From top to bottom, each entry below must be reproduced exactly.

## Exercise data:
──────────

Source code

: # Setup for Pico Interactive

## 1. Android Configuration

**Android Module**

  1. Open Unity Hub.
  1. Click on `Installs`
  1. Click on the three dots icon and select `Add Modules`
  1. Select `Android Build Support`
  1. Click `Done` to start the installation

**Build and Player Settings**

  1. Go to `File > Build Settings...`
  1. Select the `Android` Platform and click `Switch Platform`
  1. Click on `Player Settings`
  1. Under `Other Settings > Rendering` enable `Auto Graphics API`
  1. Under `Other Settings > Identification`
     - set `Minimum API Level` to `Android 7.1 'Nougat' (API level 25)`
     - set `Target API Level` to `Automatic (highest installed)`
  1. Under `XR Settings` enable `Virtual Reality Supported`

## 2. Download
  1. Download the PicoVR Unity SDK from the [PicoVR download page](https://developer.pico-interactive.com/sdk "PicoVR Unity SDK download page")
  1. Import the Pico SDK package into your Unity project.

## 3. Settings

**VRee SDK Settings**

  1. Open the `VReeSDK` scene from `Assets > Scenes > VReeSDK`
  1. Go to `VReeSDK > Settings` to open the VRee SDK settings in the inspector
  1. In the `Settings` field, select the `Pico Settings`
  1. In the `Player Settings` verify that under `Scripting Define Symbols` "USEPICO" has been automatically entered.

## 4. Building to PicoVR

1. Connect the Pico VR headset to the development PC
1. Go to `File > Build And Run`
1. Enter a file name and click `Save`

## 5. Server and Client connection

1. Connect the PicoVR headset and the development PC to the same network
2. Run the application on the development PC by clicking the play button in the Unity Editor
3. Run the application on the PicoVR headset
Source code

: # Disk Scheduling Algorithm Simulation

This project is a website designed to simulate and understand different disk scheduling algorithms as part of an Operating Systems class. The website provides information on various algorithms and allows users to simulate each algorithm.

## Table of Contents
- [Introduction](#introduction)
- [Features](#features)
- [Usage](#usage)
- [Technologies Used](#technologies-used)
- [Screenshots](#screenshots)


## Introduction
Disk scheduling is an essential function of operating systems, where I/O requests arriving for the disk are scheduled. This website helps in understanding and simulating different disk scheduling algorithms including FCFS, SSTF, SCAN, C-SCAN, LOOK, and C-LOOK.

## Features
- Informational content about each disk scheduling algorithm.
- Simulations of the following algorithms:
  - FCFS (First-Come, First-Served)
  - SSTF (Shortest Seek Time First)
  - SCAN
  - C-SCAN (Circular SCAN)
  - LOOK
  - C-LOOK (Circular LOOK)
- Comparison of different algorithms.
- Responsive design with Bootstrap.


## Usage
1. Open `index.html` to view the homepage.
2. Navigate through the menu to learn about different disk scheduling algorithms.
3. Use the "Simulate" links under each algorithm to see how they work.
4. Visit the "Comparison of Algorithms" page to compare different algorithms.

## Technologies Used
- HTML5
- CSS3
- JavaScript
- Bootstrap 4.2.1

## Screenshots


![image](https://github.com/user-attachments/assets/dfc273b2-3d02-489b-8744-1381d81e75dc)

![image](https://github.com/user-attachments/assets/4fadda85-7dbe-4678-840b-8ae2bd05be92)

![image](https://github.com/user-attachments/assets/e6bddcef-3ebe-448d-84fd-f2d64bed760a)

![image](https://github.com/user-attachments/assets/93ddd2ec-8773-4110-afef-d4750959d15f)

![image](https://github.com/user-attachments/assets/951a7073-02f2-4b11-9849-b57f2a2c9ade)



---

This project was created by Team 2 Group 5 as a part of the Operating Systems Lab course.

──────────

## Response to this exercise:
Source code

: # Setup for Pico Interactive

## 1. Android Configuration

**Android Module**

  1. Open Unity Hub.
  1. Click on `Installs`
  1. Click on the three dots icon and select `Add Modules`
  1. Select `Android Build Support`
  1. Click `Done` to start the installation

**Build and Player Settings**

  1. Go to `File > Build Settings...`
  1. Select the `Android` Platform and click `Switch Platform`
  1. Click on `Player Settings`
  1. Under `Other Settings > Rendering` enable `Auto Graphics API`
  1. Under `Other Settings > Identification`
     - set `Minimum API Level` to `Android 7.1 'Nougat' (API level 25)`
     - set `Target API Level` to `Automatic (highest installed)`
  1. Under `XR Settings` enable `Virtual Reality Supported`

## 2. Download
  1. Download the PicoVR Unity SDK from the [PicoVR download page](https://developer.pico-interactive.com/sdk "PicoVR Unity SDK download page")
  1. Import the Pico SDK package into your Unity project.

## 3. Settings

**VRee SDK Settings**

  1. Open the `VReeSDK` scene from `Assets > Scenes > VReeSDK`
  1. Go to `VReeSDK > Settings` to open the VRee SDK settings in the inspector
  1. In the `Settings` field, select the `Pico Settings`
  1. In the `Player Settings` verify that under `Scripting Define Symbols` "USEPICO" has been automatically entered.

## 4. Building to PicoVR

1. Connect the Pico VR headset to the development PC
1. Go to `File > Build And Run`
1. Enter a file name and click `Save`

## 5. Server and Client connection

1. Connect the PicoVR headset and the development PC to the same network
2. Run the application on the development PC by clicking the play button in the Unity Editor
3. Run the application on the PicoVR headset
Source code

: # Disk Scheduling Algorithm Simulation

This project is a website designed to simulate and understand different disk scheduling algorithms as part of an Operating Systems class. The website provides information on various algorithms and allows users to simulate each algorithm.

## Table of Contents
- [Introduction](#introduction)
- [Features](#features)
- [Usage](#usage)
- [Technologies Used](#technologies-used)
- [Screenshots](#screenshots)


## Introduction
Disk scheduling is an essential function of operating systems, where I/O requests arriving for the disk are scheduled. This website helps in understanding and simulating different disk scheduling algorithms including FCFS, SSTF, SCAN, C-SCAN, LOOK, and C-LOOK.

## Features
- Informational content about each disk scheduling algorithm.
- Simulations of the following algorithms:
  - FCFS (First-Come, First-Served)
  - SSTF (Shortest Seek Time First)
  - SCAN
  - C-SCAN (Circular SCAN)
  - LOOK
  - C-LOOK (Circular LOOK)
- Comparison of different algorithms.
- Responsive design with Bootstrap.


## Usage
1. Open `index.html` to view the homepage.
2. Navigate through the menu to learn about different disk scheduling algorithms.
3. Use the "Simulate" links under each algorithm to see how they work.
4. Visit the "Comparison of Algorithms" page to compare different algorithms.

## Technologies Used
- HTML5
- CSS3
- JavaScript
- Bootstrap 4.2.1

## Screenshots


![image](https://github.com/user-attachments/assets/dfc273b2-3d02-489b-8744-1381d81e75dc)

![image](https://github.com/user-attachments/assets/4fadda85-7dbe-4678-840b-8ae2bd05be92)

![image](https://github.com/user-attachments/assets/e6bddcef-3ebe-448d-84fd-f2d64bed760a)

![image](https://github.com/user-attachments/assets/93ddd2ec-8773-4110-afef-d4750959d15f)

![image](https://github.com/user-attachments/assets/951a7073-02f2-4b11-9849-b57f2a2c9ade)



---

This project was created by Team 2 Group 5 as a part of the Operating Systems Lab course.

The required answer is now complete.